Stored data
===

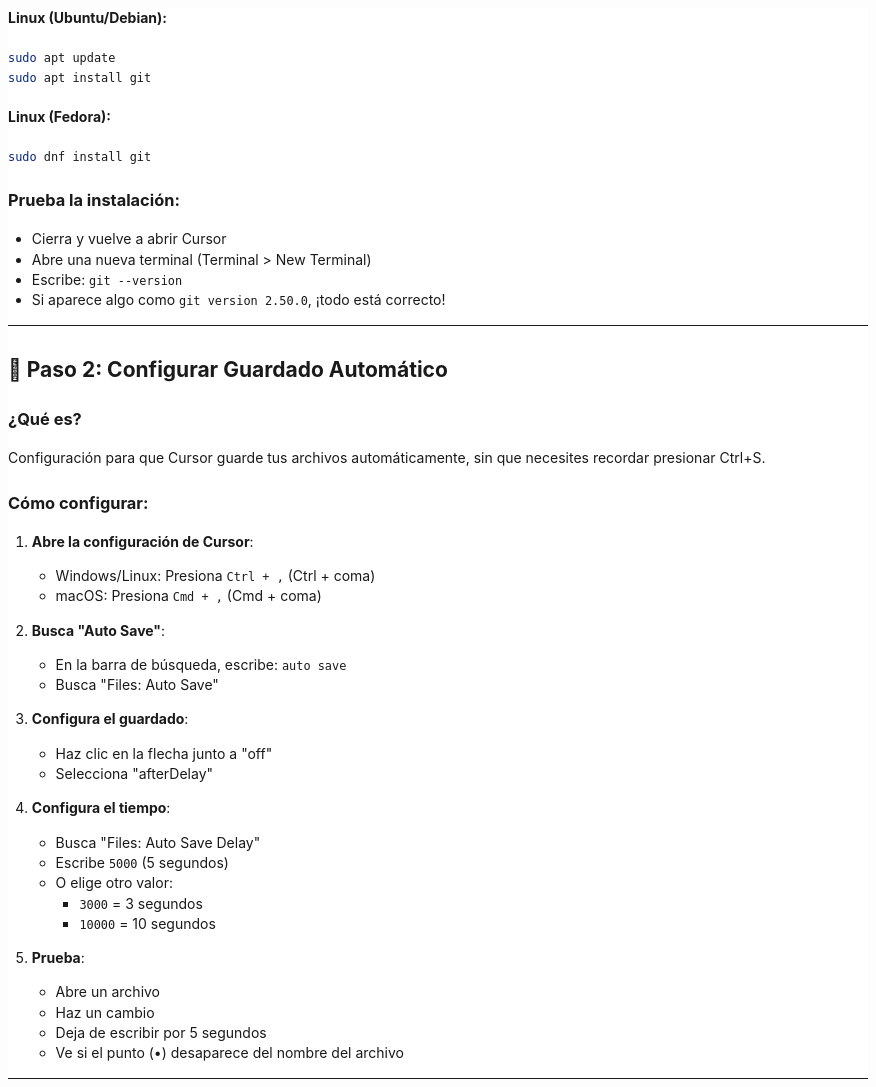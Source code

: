 #### Linux (Ubuntu/Debian):
```bash
sudo apt update
sudo apt install git
```

#### Linux (Fedora):
```bash
sudo dnf install git
```

### Prueba la instalación:
- Cierra y vuelve a abrir Cursor
- Abre una nueva terminal (Terminal > New Terminal)
- Escribe: `git --version`
- Si aparece algo como `git version 2.50.0`, ¡todo está correcto!

---

## 🔧 Paso 2: Configurar Guardado Automático

### ¿Qué es?

Configuración para que Cursor guarde tus archivos automáticamente, sin que necesites recordar presionar Ctrl+S.

### Cómo configurar:

1. **Abre la configuración de Cursor**:
   - Windows/Linux: Presiona `Ctrl + ,` (Ctrl + coma)
   - macOS: Presiona `Cmd + ,` (Cmd + coma)

2. **Busca "Auto Save"**:
   - En la barra de búsqueda, escribe: `auto save`
   - Busca "Files: Auto Save"

3. **Configura el guardado**:
   - Haz clic en la flecha junto a "off"
   - Selecciona "afterDelay"

4. **Configura el tiempo**:
   - Busca "Files: Auto Save Delay"
   - Escribe `5000` (5 segundos)
   - O elige otro valor:
     - `3000` = 3 segundos
     - `10000` = 10 segundos

5. **Prueba**:
   - Abre un archivo
   - Haz un cambio
   - Deja de escribir por 5 segundos
   - Ve si el punto (•) desaparece del nombre del archivo

---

===

■ Your objective
Filter the data above down to lines with the word "Linux", and copy them.

■ Result
: #### Linux (Ubuntu/Debian):
#### Linux (Fedora):
   - Windows/Linux: Presiona `Ctrl + ,` (Ctrl + coma)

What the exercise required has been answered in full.